To our knowledge, no head-to-head randomized controlled trial (RCT) has examined the effects of ACE inhibitors and ARBs in patients with pre-existing diabetic retinopathy. In a recent meta-analysis that indirectly compared renin–angiotensin–aldosterone system blockers,26 ACE inhibitors appeared to be superior to ARBs for the treatment of diabetic retinopathy, but analyses were not sufficiently powered to detect a significant difference in incident macrovascular events in diabetic retinopathy trials. Previous small RCTs2731 directly comparing the effectiveness of ACE inhibitors and ARBs focused mainly on renal outcomes in patients with type 2 diabetes and albuminuria; they revealed no difference during short follow-up periods. Similar results for major adverse cardiac events were observed in the diabetes subgroup of a large ONTARGET trial,16 but randomization was not based on the presence and severity of diabetes, and baseline diabetic retinopathy status was not reported. In a systematic review of 63 trials involving patients with diabetes and varying albuminuria, Wu and colleagues14 produced findings similar to those of our study. By contrast, another systematic review of 35 RCTs15 showed that ACE inhibitors reduced all-cause mortality, cardiovascular-related mortality and major cardiovascular events in diabetes populations compared with ARBs, but the ONTARGET trial was not included in the analysis.
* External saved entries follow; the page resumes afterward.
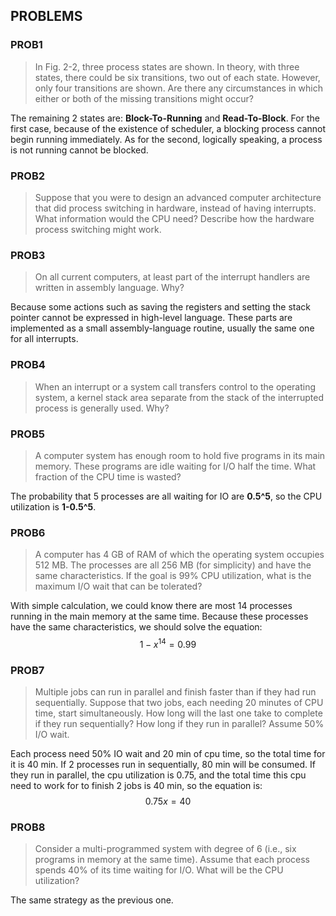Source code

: ## PROBLEMS

### PROB1

> In Fig. 2-2, three process states are shown. In theory, with three states, there could be six transitions, two out of each state. However, only four transitions are shown. Are there any circumstances in which either or both of the missing transitions might occur?

The remaining 2 states are: **Block-To-Running** and **Read-To-Block**. For the first case, because of the existence of scheduler, a blocking process cannot begin running immediately. As for the second, logically speaking, a process is not running cannot be blocked.

### PROB2

> Suppose that you were to design an advanced computer architecture that did process switching in hardware, instead of having interrupts. What information would the CPU need? Describe how the hardware process switching might work.

### PROB3

> On all current computers, at least part of the interrupt handlers are written in assembly language. Why?

Because some actions such as saving the registers and setting the stack pointer cannot be expressed in high-level language. These parts are implemented as a small assembly-language routine, usually the same one for all interrupts.

### PROB4

> When an interrupt or a system call transfers control to the operating system, a kernel stack area separate from the stack of the interrupted process is generally used. Why?

### PROB5

> A computer system has enough room to hold five programs in its main memory. These programs are idle waiting for I/O half the time. What fraction of the CPU time is wasted?

The probability that 5 processes are all waiting for IO are **0.5^5**, so the CPU utilization is **1-0.5^5**.

### PROB6

> A computer has 4 GB of RAM of which the operating system occupies 512 MB. The processes are all 256 MB (for simplicity) and have the same characteristics. If the goal is 99% CPU utilization, what is the maximum I/O wait that can be tolerated?

With simple calculation, we could know there are most 14 processes running in the main memory at the same time. Because these processes have the same characteristics, we should solve the equation:
$$1-x^{14}=0.99$$

### PROB7

> Multiple jobs can run in parallel and finish faster than if they had run sequentially. Suppose that two jobs, each needing 20 minutes of CPU time, start simultaneously. How long will the last one take to complete if they run sequentially? How long if they run in parallel? Assume 50% I/O wait.

Each process need 50% IO wait and 20 min of cpu time, so the total time for it is 40 min. If 2 processes run in sequentially, 80 min will be consumed. If they run in parallel, the cpu utilization is 0.75, and the total time this cpu need to work for to finish 2 jobs is 40 min, so the equation is:
$$0.75x=40$$

### PROB8

> Consider a multi-programmed system with degree of 6 (i.e., six programs in memory at the same time). Assume that each process spends 40% of its time waiting for I/O. What will be the CPU utilization?

The same strategy as the previous one.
Given the inherent indirectness of comparison in meta-analyses and the lack of analyses focused specifically on patients with diabetic retinopathy, the findings from our large study add to the growing evidence of no significant difference between ACE inhibitors and ARBs in terms of incident macrovascular events in patients with diabetic retinopathy.

Strengths and limitations

The strengths of our study include the examination of a nationwide, population-based cohort using registry data from Taiwan’s National Health Insurance program, which contains data on ophthalmologist-confirmed diabetic retinopathy, the prospective recording of subsequent major adverse cardiac events during a long follow-up period and the detailed examination of potential confounders. However, the study has several limitations. First, the diagnosis of diabetic retinopathy was based on the presence of the ICD-9-CM code in records; its severity and regression or progression, according to the Early Treatment Diabetic Retinopathy Study (ETDRS) scale, were not recorded in the database. Nevertheless, in a substudy of the Action to Control Cardiovascular Risk in Diabetes (ACCORD) trial,32 the risks of future macrovascular events did not appear to be graded according to the severity of diabetes.

Second, patients were not randomly assigned to the study groups. Thus, RCTs are needed to confirm or refute our findings.

Third, unmeasured bias is an inherent limitation of retrospective observational studies, although we conducted propensity score matching to address imbalances between groups.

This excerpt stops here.